**Extracted information**
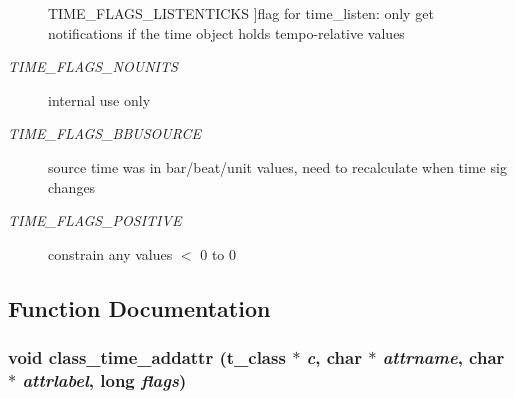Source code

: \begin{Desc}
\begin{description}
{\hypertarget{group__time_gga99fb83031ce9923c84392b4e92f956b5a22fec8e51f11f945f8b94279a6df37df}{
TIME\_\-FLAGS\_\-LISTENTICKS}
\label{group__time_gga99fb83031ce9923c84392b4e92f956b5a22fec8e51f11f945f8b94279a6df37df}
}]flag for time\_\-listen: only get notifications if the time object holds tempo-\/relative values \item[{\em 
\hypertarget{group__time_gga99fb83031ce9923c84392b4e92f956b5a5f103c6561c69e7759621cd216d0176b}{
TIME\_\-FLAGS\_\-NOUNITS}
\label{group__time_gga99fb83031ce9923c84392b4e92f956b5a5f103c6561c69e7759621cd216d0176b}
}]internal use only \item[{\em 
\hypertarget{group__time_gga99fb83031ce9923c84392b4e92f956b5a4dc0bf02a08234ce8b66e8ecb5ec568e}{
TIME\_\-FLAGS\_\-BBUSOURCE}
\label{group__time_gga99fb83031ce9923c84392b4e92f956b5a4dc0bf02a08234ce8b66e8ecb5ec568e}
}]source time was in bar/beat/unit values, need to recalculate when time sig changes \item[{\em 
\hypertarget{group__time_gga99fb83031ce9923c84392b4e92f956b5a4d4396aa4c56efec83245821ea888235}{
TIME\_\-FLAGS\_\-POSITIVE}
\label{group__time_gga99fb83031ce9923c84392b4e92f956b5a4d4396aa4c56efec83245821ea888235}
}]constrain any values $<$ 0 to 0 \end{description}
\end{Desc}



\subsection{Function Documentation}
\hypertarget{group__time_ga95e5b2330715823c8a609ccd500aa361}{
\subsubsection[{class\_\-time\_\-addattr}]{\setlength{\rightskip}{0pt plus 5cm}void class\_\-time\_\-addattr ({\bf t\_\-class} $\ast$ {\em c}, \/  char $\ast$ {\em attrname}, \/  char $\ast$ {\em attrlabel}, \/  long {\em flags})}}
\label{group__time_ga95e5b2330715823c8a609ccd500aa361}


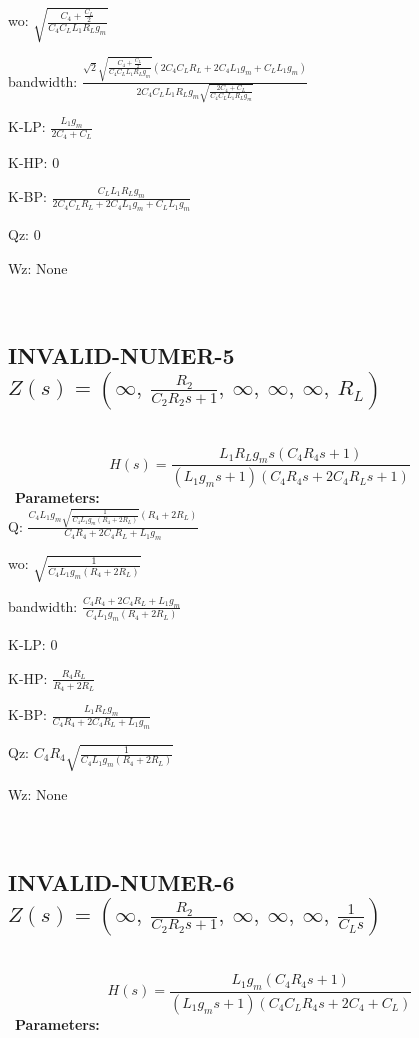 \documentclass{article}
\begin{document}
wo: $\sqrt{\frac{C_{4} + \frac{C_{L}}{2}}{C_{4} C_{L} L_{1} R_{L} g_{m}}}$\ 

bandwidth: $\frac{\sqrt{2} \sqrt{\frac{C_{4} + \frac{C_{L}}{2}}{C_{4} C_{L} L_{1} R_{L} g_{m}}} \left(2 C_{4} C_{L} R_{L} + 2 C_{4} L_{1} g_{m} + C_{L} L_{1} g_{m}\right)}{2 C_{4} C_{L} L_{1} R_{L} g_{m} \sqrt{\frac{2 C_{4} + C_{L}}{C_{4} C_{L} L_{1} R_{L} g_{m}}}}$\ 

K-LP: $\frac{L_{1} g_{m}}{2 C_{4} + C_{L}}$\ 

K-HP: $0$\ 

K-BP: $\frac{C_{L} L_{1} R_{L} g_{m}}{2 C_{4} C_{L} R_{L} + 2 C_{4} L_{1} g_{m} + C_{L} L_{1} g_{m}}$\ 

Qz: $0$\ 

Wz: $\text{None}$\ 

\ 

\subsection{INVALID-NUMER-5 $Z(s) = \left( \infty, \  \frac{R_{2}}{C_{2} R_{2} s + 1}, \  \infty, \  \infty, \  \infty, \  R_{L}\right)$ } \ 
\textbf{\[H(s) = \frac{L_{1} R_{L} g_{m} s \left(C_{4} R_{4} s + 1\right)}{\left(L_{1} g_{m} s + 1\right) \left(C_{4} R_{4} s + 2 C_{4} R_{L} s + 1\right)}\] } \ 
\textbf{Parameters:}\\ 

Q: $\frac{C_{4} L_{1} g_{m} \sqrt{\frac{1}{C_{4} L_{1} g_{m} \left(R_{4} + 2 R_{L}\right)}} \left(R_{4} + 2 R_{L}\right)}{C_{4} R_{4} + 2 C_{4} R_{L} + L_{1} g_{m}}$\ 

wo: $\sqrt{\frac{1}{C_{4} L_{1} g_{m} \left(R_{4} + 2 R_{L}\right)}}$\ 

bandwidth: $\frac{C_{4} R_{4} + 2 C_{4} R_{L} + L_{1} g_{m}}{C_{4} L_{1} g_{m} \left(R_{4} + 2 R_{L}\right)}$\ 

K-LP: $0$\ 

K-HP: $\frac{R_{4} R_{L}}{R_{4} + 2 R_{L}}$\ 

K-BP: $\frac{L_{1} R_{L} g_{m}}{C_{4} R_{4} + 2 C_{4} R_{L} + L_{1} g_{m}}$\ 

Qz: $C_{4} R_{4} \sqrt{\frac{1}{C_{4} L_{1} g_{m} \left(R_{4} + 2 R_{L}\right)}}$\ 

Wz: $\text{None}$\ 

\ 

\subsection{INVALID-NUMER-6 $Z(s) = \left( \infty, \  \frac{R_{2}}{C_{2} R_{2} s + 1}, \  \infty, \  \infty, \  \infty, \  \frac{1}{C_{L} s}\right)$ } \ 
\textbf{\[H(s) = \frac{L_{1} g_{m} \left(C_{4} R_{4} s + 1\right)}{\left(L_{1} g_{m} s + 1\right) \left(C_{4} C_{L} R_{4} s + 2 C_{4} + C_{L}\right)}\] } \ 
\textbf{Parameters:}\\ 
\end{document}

**Task directions**
Only the records themselves, retyped exactly, belong in the answer; please leave all images behind.

**Solution**
Source code

: \begin{Desc}
\begin{description}
{\hypertarget{group__time_gga99fb83031ce9923c84392b4e92f956b5a22fec8e51f11f945f8b94279a6df37df}{
TIME\_\-FLAGS\_\-LISTENTICKS}
\label{group__time_gga99fb83031ce9923c84392b4e92f956b5a22fec8e51f11f945f8b94279a6df37df}
}]flag for time\_\-listen: only get notifications if the time object holds tempo-\/relative values \item[{\em 
\hypertarget{group__time_gga99fb83031ce9923c84392b4e92f956b5a5f103c6561c69e7759621cd216d0176b}{
TIME\_\-FLAGS\_\-NOUNITS}
\label{group__time_gga99fb83031ce9923c84392b4e92f956b5a5f103c6561c69e7759621cd216d0176b}
}]internal use only \item[{\em 
\hypertarget{group__time_gga99fb83031ce9923c84392b4e92f956b5a4dc0bf02a08234ce8b66e8ecb5ec568e}{
TIME\_\-FLAGS\_\-BBUSOURCE}
\label{group__time_gga99fb83031ce9923c84392b4e92f956b5a4dc0bf02a08234ce8b66e8ecb5ec568e}
}]source time was in bar/beat/unit values, need to recalculate when time sig changes \item[{\em 
\hypertarget{group__time_gga99fb83031ce9923c84392b4e92f956b5a4d4396aa4c56efec83245821ea888235}{
TIME\_\-FLAGS\_\-POSITIVE}
\label{group__time_gga99fb83031ce9923c84392b4e92f956b5a4d4396aa4c56efec83245821ea888235}
}]constrain any values $<$ 0 to 0 \end{description}
\end{Desc}



\subsection{Function Documentation}
\hypertarget{group__time_ga95e5b2330715823c8a609ccd500aa361}{
\subsubsection[{class\_\-time\_\-addattr}]{\setlength{\rightskip}{0pt plus 5cm}void class\_\-time\_\-addattr ({\bf t\_\-class} $\ast$ {\em c}, \/  char $\ast$ {\em attrname}, \/  char $\ast$ {\em attrlabel}, \/  long {\em flags})}}
\label{group__time_ga95e5b2330715823c8a609ccd500aa361}


 \documentclass{article}
\begin{document}
wo: $\sqrt{\frac{C_{4} + \frac{C_{L}}{2}}{C_{4} C_{L} L_{1} R_{L} g_{m}}}$\ 

bandwidth: $\frac{\sqrt{2} \sqrt{\frac{C_{4} + \frac{C_{L}}{2}}{C_{4} C_{L} L_{1} R_{L} g_{m}}} \left(2 C_{4} C_{L} R_{L} + 2 C_{4} L_{1} g_{m} + C_{L} L_{1} g_{m}\right)}{2 C_{4} C_{L} L_{1} R_{L} g_{m} \sqrt{\frac{2 C_{4} + C_{L}}{C_{4} C_{L} L_{1} R_{L} g_{m}}}}$\ 

K-LP: $\frac{L_{1} g_{m}}{2 C_{4} + C_{L}}$\ 

K-HP: $0$\ 

K-BP: $\frac{C_{L} L_{1} R_{L} g_{m}}{2 C_{4} C_{L} R_{L} + 2 C_{4} L_{1} g_{m} + C_{L} L_{1} g_{m}}$\ 

Qz: $0$\ 

Wz: $\text{None}$\ 

\ 

\subsection{INVALID-NUMER-5 $Z(s) = \left( \infty, \  \frac{R_{2}}{C_{2} R_{2} s + 1}, \  \infty, \  \infty, \  \infty, \  R_{L}\right)$ } \ 
\textbf{\[H(s) = \frac{L_{1} R_{L} g_{m} s \left(C_{4} R_{4} s + 1\right)}{\left(L_{1} g_{m} s + 1\right) \left(C_{4} R_{4} s + 2 C_{4} R_{L} s + 1\right)}\] } \ 
\textbf{Parameters:}\\ 

Q: $\frac{C_{4} L_{1} g_{m} \sqrt{\frac{1}{C_{4} L_{1} g_{m} \left(R_{4} + 2 R_{L}\right)}} \left(R_{4} + 2 R_{L}\right)}{C_{4} R_{4} + 2 C_{4} R_{L} + L_{1} g_{m}}$\ 

wo: $\sqrt{\frac{1}{C_{4} L_{1} g_{m} \left(R_{4} + 2 R_{L}\right)}}$\ 

bandwidth: $\frac{C_{4} R_{4} + 2 C_{4} R_{L} + L_{1} g_{m}}{C_{4} L_{1} g_{m} \left(R_{4} + 2 R_{L}\right)}$\ 

K-LP: $0$\ 

K-HP: $\frac{R_{4} R_{L}}{R_{4} + 2 R_{L}}$\ 

K-BP: $\frac{L_{1} R_{L} g_{m}}{C_{4} R_{4} + 2 C_{4} R_{L} + L_{1} g_{m}}$\ 

Qz: $C_{4} R_{4} \sqrt{\frac{1}{C_{4} L_{1} g_{m} \left(R_{4} + 2 R_{L}\right)}}$\ 

Wz: $\text{None}$\ 

\ 

\subsection{INVALID-NUMER-6 $Z(s) = \left( \infty, \  \frac{R_{2}}{C_{2} R_{2} s + 1}, \  \infty, \  \infty, \  \infty, \  \frac{1}{C_{L} s}\right)$ } \ 
\textbf{\[H(s) = \frac{L_{1} g_{m} \left(C_{4} R_{4} s + 1\right)}{\left(L_{1} g_{m} s + 1\right) \left(C_{4} C_{L} R_{4} s + 2 C_{4} + C_{L}\right)}\] } \ 
\textbf{Parameters:}\\ 
\end{document}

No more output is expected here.